In Part I, Tetreault shared how his love for nature and Arizona State University led him to be a sustainability leader in Phoenix city government. Today’s Part II delves into Tetreault’s journey back to ASU, where is he is helping to turn the school into a Green-Sports leader.

We pick up the conversation as Colin Tetreault sums up his experience as Phoenix’ first sustainability director and then returned to Arizona State.

GSB: Kudos to you and your colleagues in Phoenix. You really made a difference! What did you do after the City began to embrace sustainability as a driver?

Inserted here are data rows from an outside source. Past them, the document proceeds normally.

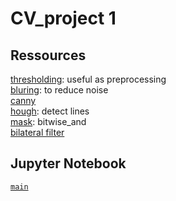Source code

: # CV_project 1

## Ressources

[thresholding](https://docs.opencv.org/master/d7/d4d/tutorial_py_thresholding.html): useful as preprocessing  
[bluring](https://docs.opencv.org/master/d4/d13/tutorial_py_filtering.html): to reduce noise  
[canny](https://docs.opencv.org/master/da/d22/tutorial_py_canny.html)  
[hough](https://docs.opencv.org/master/d6/d10/tutorial_py_houghlines.html): detect lines  
[mask](https://docs.opencv.org/3.4/d0/d86/tutorial_py_image_arithmetics.html): bitwise_and  
[bilateral filter](https://docs.opencv.org/2.4/modules/imgproc/doc/filtering.html?fbclid=IwAR1x5BvjGYaVSc1MPp0b3MFYK69otVL8jJAefpz_OYdtiiDtvb_D2sh_ZU8#bilateralfilter)  


## Jupyter Notebook

[`main`](main.ipynb)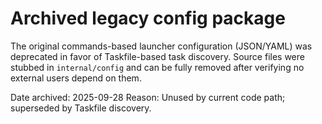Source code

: # Archived legacy config package

The original commands-based launcher configuration (JSON/YAML) was deprecated
in favor of Taskfile-based task discovery. Source files were stubbed in
`internal/config` and can be fully removed after verifying no external users
depend on them.

Date archived: 2025-09-28
Reason: Unused by current code path; superseded by Taskfile discovery.
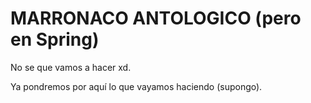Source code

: # MARRONACO ANTOLOGICO (pero en Spring)

No se que vamos a hacer xd.

Ya pondremos por aquí lo que vayamos haciendo (supongo).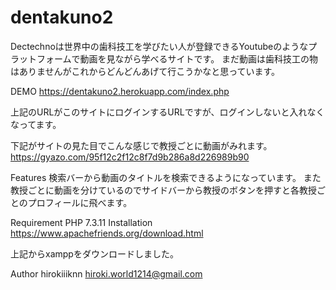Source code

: # dentakuno2

Dectechnoは世界中の歯科技工を学びたい人が登録できるYoutubeのようなプラットフォームで動画を見ながら学べるサイトです。
まだ動画は歯科技工の物はありませんがこれからどんどんあげて行こうかなと思っています。

DEMO
https://dentakuno2.herokuapp.com/index.php 


上記のURLがこのサイトにログインするURLですが、ログインしないと入れなくなってます。

下記がサイトの見た目でこんな感じで教授ごとに動画がみれます。
https://gyazo.com/95f12c2f12c8f7d9b286a8d226989b90


Features
検索バーから動画のタイトルを検索できるようになっています。
また教授ごとに動画を分けているのでサイドバーから教授のボタンを押すと各教授ごとのプロフィールに飛べます。

Requirement
PHP 7.3.11
Installation
https://www.apachefriends.org/download.html

上記からxamppをダウンロードしました。

Author
hirokiiiknn
hiroki.world1214@gmail.com
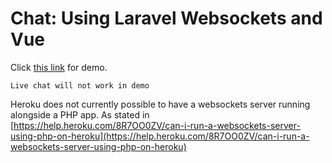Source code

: # Chat: Using Laravel Websockets and Vue 

Click [this link](https://cates-chat.herokuapp.com) for demo. 

`Live chat will not work in demo`

Heroku does not currently possible to have a websockets server running alongside a PHP app. As stated in [https://help.heroku.com/8R7OO0ZV/can-i-run-a-websockets-server-using-php-on-heroku](https://help.heroku.com/8R7OO0ZV/can-i-run-a-websockets-server-using-php-on-heroku)

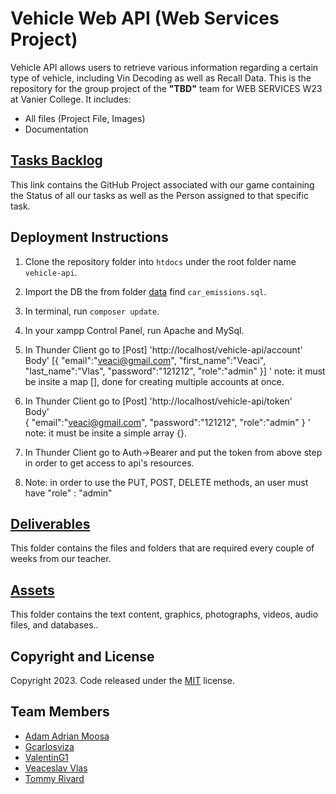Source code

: # Vehicle Web API (Web Services Project)

Vehicle API allows users to retrieve various information regarding a certain type of vehicle, including Vin Decoding as well as Recall Data.
This is the repository for the group project of the **"TBD"** team for WEB SERVICES W23 at Vanier College. It includes:

- All files (Project File, Images)
- Documentation

## [Tasks Backlog](https://github.com/users/Septer7/projects/4/views/1)
This link contains the GitHub Project associated with our game containing the Status of all our tasks as well as the Person assigned to that specific task.

## Deployment Instructions
1. Clone the repository folder into `htdocs` under the root folder name `vehicle-api`.
2. Import the DB the from folder [data](/data) find `car_emissions.sql`.
3. In terminal, run `composer update`.
4. In your xampp Control Panel, run Apache and MySql.
5. In Thunder Client go to [Post] 'http://localhost/vehicle-api/account'
    Body'
        [{
          "email":"veaci@gmail.com",
          "first_name":"Veaci",
          "last_name":"Vlas",
          "password":"121212",
          "role":"admin"
        }]
    '
    note: it must be insite a map [], done for creating multiple accounts at once.
    
 6. In Thunder Client go to [Post] 'http://localhost/vehicle-api/token'   
    Body'    
        {
          "email":"veaci@gmail.com",
          "password":"121212",
          "role":"admin"
        }
    '
     note: it must be insite a simple array {}.
  7. In Thunder Client go to Auth->Bearer and put the token from above step in order to get access to api's resources.
  8. Note: in order to use the PUT, POST, DELETE methods, an user must have "role" : "admin"   

## [Deliverables](/Deliverables)
This folder contains the files and folders that are required every couple of weeks from our teacher.

## [Assets](/Assets)
This folder contains the text content, graphics, photographs, videos, audio files, and databases..

## Copyright and License

Copyright 2023. Code released under the [MIT](https://github.com/Septer7/VehicleIndex/blob/main/LICENSE) license.

## Team Members
- [Adam Adrian Moosa](https://github.com/Septer7)
- [Gcarlosviza](https://github.com/Gcarlosviza)
- [ValentinG1](https://github.com/ValentinG1)
- [Veaceslav Vlas](https://github.com/vlasslavic)
- [Tommy Rivard](https://github.com/triv117)
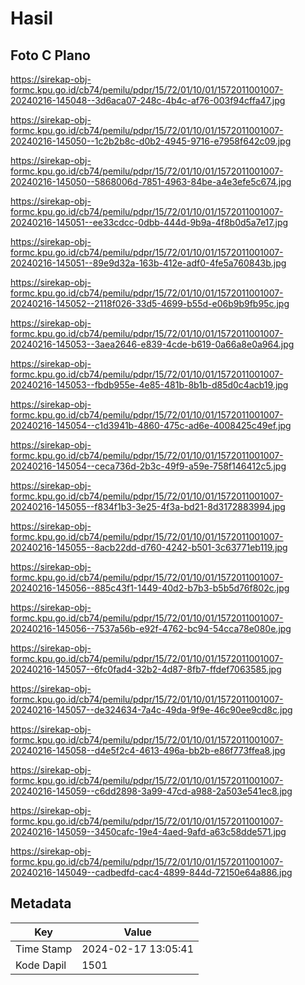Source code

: # Hasil

## Foto C Plano

https://sirekap-obj-formc.kpu.go.id/cb74/pemilu/pdpr/15/72/01/10/01/1572011001007-20240216-145048--3d6aca07-248c-4b4c-af76-003f94cffa47.jpg

https://sirekap-obj-formc.kpu.go.id/cb74/pemilu/pdpr/15/72/01/10/01/1572011001007-20240216-145050--1c2b2b8c-d0b2-4945-9716-e7958f642c09.jpg

https://sirekap-obj-formc.kpu.go.id/cb74/pemilu/pdpr/15/72/01/10/01/1572011001007-20240216-145050--5868006d-7851-4963-84be-a4e3efe5c674.jpg

https://sirekap-obj-formc.kpu.go.id/cb74/pemilu/pdpr/15/72/01/10/01/1572011001007-20240216-145051--ee33cdcc-0dbb-444d-9b9a-4f8b0d5a7e17.jpg

https://sirekap-obj-formc.kpu.go.id/cb74/pemilu/pdpr/15/72/01/10/01/1572011001007-20240216-145051--89e9d32a-163b-412e-adf0-4fe5a760843b.jpg

https://sirekap-obj-formc.kpu.go.id/cb74/pemilu/pdpr/15/72/01/10/01/1572011001007-20240216-145052--2118f026-33d5-4699-b55d-e06b9b9fb95c.jpg

https://sirekap-obj-formc.kpu.go.id/cb74/pemilu/pdpr/15/72/01/10/01/1572011001007-20240216-145053--3aea2646-e839-4cde-b619-0a66a8e0a964.jpg

https://sirekap-obj-formc.kpu.go.id/cb74/pemilu/pdpr/15/72/01/10/01/1572011001007-20240216-145053--fbdb955e-4e85-481b-8b1b-d85d0c4acb19.jpg

https://sirekap-obj-formc.kpu.go.id/cb74/pemilu/pdpr/15/72/01/10/01/1572011001007-20240216-145054--c1d3941b-4860-475c-ad6e-4008425c49ef.jpg

https://sirekap-obj-formc.kpu.go.id/cb74/pemilu/pdpr/15/72/01/10/01/1572011001007-20240216-145054--ceca736d-2b3c-49f9-a59e-758f146412c5.jpg

https://sirekap-obj-formc.kpu.go.id/cb74/pemilu/pdpr/15/72/01/10/01/1572011001007-20240216-145055--f834f1b3-3e25-4f3a-bd21-8d3172883994.jpg

https://sirekap-obj-formc.kpu.go.id/cb74/pemilu/pdpr/15/72/01/10/01/1572011001007-20240216-145055--8acb22dd-d760-4242-b501-3c63771eb119.jpg

https://sirekap-obj-formc.kpu.go.id/cb74/pemilu/pdpr/15/72/01/10/01/1572011001007-20240216-145056--885c43f1-1449-40d2-b7b3-b5b5d76f802c.jpg

https://sirekap-obj-formc.kpu.go.id/cb74/pemilu/pdpr/15/72/01/10/01/1572011001007-20240216-145056--7537a56b-e92f-4762-bc94-54cca78e080e.jpg

https://sirekap-obj-formc.kpu.go.id/cb74/pemilu/pdpr/15/72/01/10/01/1572011001007-20240216-145057--6fc0fad4-32b2-4d87-8fb7-ffdef7063585.jpg

https://sirekap-obj-formc.kpu.go.id/cb74/pemilu/pdpr/15/72/01/10/01/1572011001007-20240216-145057--de324634-7a4c-49da-9f9e-46c90ee9cd8c.jpg

https://sirekap-obj-formc.kpu.go.id/cb74/pemilu/pdpr/15/72/01/10/01/1572011001007-20240216-145058--d4e5f2c4-4613-496a-bb2b-e86f773ffea8.jpg

https://sirekap-obj-formc.kpu.go.id/cb74/pemilu/pdpr/15/72/01/10/01/1572011001007-20240216-145059--c6dd2898-3a99-47cd-a988-2a503e541ec8.jpg

https://sirekap-obj-formc.kpu.go.id/cb74/pemilu/pdpr/15/72/01/10/01/1572011001007-20240216-145059--3450cafc-19e4-4aed-9afd-a63c58dde571.jpg

https://sirekap-obj-formc.kpu.go.id/cb74/pemilu/pdpr/15/72/01/10/01/1572011001007-20240216-145049--cadbedfd-cac4-4899-844d-72150e64a886.jpg


## Metadata

| Key        | Value               |
| ---------- | ------------------- |
| Time Stamp | 2024-02-17 13:05:41 |
| Kode Dapil | 1501                |



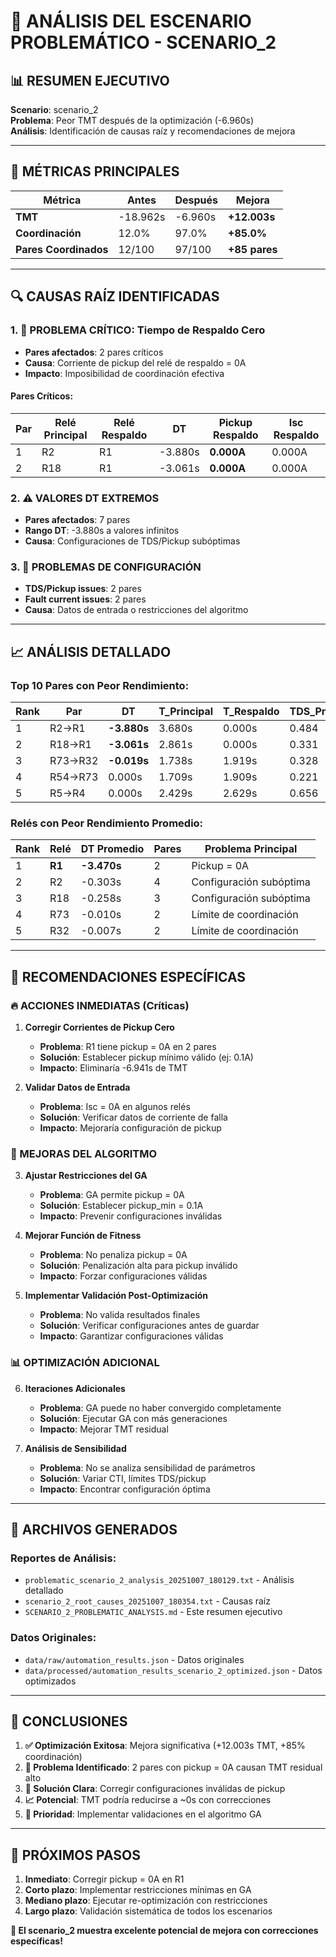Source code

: # 🚨 ANÁLISIS DEL ESCENARIO PROBLEMÁTICO - SCENARIO_2

## 📊 **RESUMEN EJECUTIVO**

**Scenario**: scenario_2  
**Problema**: Peor TMT después de la optimización (-6.960s)  
**Análisis**: Identificación de causas raíz y recomendaciones de mejora

---

## 🎯 **MÉTRICAS PRINCIPALES**

| Métrica | Antes | Después | Mejora |
|---------|-------|---------|--------|
| **TMT** | -18.962s | -6.960s | **+12.003s** |
| **Coordinación** | 12.0% | 97.0% | **+85.0%** |
| **Pares Coordinados** | 12/100 | 97/100 | **+85 pares** |

---

## 🔍 **CAUSAS RAÍZ IDENTIFICADAS**

### **1. 🚨 PROBLEMA CRÍTICO: Tiempo de Respaldo Cero**
- **Pares afectados**: 2 pares críticos
- **Causa**: Corriente de pickup del relé de respaldo = 0A
- **Impacto**: Imposibilidad de coordinación efectiva

#### **Pares Críticos:**
| Par | Relé Principal | Relé Respaldo | DT | Pickup Respaldo | Isc Respaldo |
|-----|---------------|---------------|----|-----------------|--------------|
| 1 | R2 | R1 | -3.880s | **0.000A** | 0.000A |
| 2 | R18 | R1 | -3.061s | **0.000A** | 0.000A |

### **2. ⚠️ VALORES DT EXTREMOS**
- **Pares afectados**: 7 pares
- **Rango DT**: -3.880s a valores infinitos
- **Causa**: Configuraciones de TDS/Pickup subóptimas

### **3. 🔧 PROBLEMAS DE CONFIGURACIÓN**
- **TDS/Pickup issues**: 2 pares
- **Fault current issues**: 2 pares
- **Causa**: Datos de entrada o restricciones del algoritmo

---

## 📈 **ANÁLISIS DETALLADO**

### **Top 10 Pares con Peor Rendimiento:**

| Rank | Par | DT | T_Principal | T_Respaldo | TDS_Principal | TDS_Respaldo | Coordinado |
|------|-----|----|-------------|-----------|---------------|--------------|------------|
| 1 | R2→R1 | **-3.880s** | 3.680s | 0.000s | 0.484 | 0.050 | ❌ |
| 2 | R18→R1 | **-3.061s** | 2.861s | 0.000s | 0.331 | 0.050 | ❌ |
| 3 | R73→R32 | **-0.019s** | 1.738s | 1.919s | 0.328 | 0.452 | ❌ |
| 4 | R54→R73 | 0.000s | 1.709s | 1.909s | 0.221 | 0.328 | ✅ |
| 5 | R5→R4 | 0.000s | 2.429s | 2.629s | 0.656 | 0.604 | ✅ |

### **Relés con Peor Rendimiento Promedio:**

| Rank | Relé | DT Promedio | Pares | Problema Principal |
|------|------|-------------|-------|-------------------|
| 1 | **R1** | **-3.470s** | 2 | Pickup = 0A |
| 2 | R2 | -0.303s | 4 | Configuración subóptima |
| 3 | R18 | -0.258s | 3 | Configuración subóptima |
| 4 | R73 | -0.010s | 2 | Límite de coordinación |
| 5 | R32 | -0.007s | 2 | Límite de coordinación |

---

## 🎯 **RECOMENDACIONES ESPECÍFICAS**

### **🔥 ACCIONES INMEDIATAS (Críticas)**

1. **Corregir Corrientes de Pickup Cero**
   - **Problema**: R1 tiene pickup = 0A en 2 pares
   - **Solución**: Establecer pickup mínimo válido (ej: 0.1A)
   - **Impacto**: Eliminaría -6.941s de TMT

2. **Validar Datos de Entrada**
   - **Problema**: Isc = 0A en algunos relés
   - **Solución**: Verificar datos de corriente de falla
   - **Impacto**: Mejoraría configuración de pickup

### **🔧 MEJORAS DEL ALGORITMO**

3. **Ajustar Restricciones del GA**
   - **Problema**: GA permite pickup = 0A
   - **Solución**: Establecer pickup_min = 0.1A
   - **Impacto**: Prevenir configuraciones inválidas

4. **Mejorar Función de Fitness**
   - **Problema**: No penaliza pickup = 0A
   - **Solución**: Penalización alta para pickup inválido
   - **Impacto**: Forzar configuraciones válidas

5. **Implementar Validación Post-Optimización**
   - **Problema**: No valida resultados finales
   - **Solución**: Verificar configuraciones antes de guardar
   - **Impacto**: Garantizar configuraciones válidas

### **📊 OPTIMIZACIÓN ADICIONAL**

6. **Iteraciones Adicionales**
   - **Problema**: GA puede no haber convergido completamente
   - **Solución**: Ejecutar GA con más generaciones
   - **Impacto**: Mejorar TMT residual

7. **Análisis de Sensibilidad**
   - **Problema**: No se analiza sensibilidad de parámetros
   - **Solución**: Variar CTI, límites TDS/pickup
   - **Impacto**: Encontrar configuración óptima

---

## 📁 **ARCHIVOS GENERADOS**

### **Reportes de Análisis:**
- `problematic_scenario_2_analysis_20251007_180129.txt` - Análisis detallado
- `scenario_2_root_causes_20251007_180354.txt` - Causas raíz
- `SCENARIO_2_PROBLEMATIC_ANALYSIS.md` - Este resumen ejecutivo

### **Datos Originales:**
- `data/raw/automation_results.json` - Datos originales
- `data/processed/automation_results_scenario_2_optimized.json` - Datos optimizados

---

## 🎯 **CONCLUSIONES**

1. **✅ Optimización Exitosa**: Mejora significativa (+12.003s TMT, +85% coordinación)
2. **🚨 Problema Identificado**: 2 pares con pickup = 0A causan TMT residual alto
3. **🔧 Solución Clara**: Corregir configuraciones inválidas de pickup
4. **📈 Potencial**: TMT podría reducirse a ~0s con correcciones
5. **🎯 Prioridad**: Implementar validaciones en el algoritmo GA

---

## 🚀 **PRÓXIMOS PASOS**

1. **Inmediato**: Corregir pickup = 0A en R1
2. **Corto plazo**: Implementar restricciones mínimas en GA
3. **Mediano plazo**: Ejecutar re-optimización con restricciones
4. **Largo plazo**: Validación sistemática de todos los escenarios

**🎯 El scenario_2 muestra excelente potencial de mejora con correcciones específicas!**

Colin: My job was to be a catalyst. By nature, catalysts drive change and then disappear. We hired a Chief Sustainability Officer and moved the full-time work to a great team in the City Management. That, in and of itself, was a statement on how the City shifted from where it had been two-years prior.

I went back to ASU, and that’s when the sustainability and sports link really began to accelerate. We began teaching a Sport & Sustainability class. Dawn Rogers, who was President and CEO of the 2017 Men’s Final Four in Phoenix, came to us and asked us “What should a mega-event like the Final Four do from a sustainability perspective?” Well, we went into overdrive, putting together a Sport and Sustainability Dream Team of state leaders with the goal of leaving a strong sustainability legacy for the city through the power of sport. Our focus was on Zero-Waste, renewable energy credits (RECS) and being water positive. On the latter, we worked with Bonneville EnvironmentalNorthern Arizona Forest Fund, and Salt River Project on an innovative water restoration program.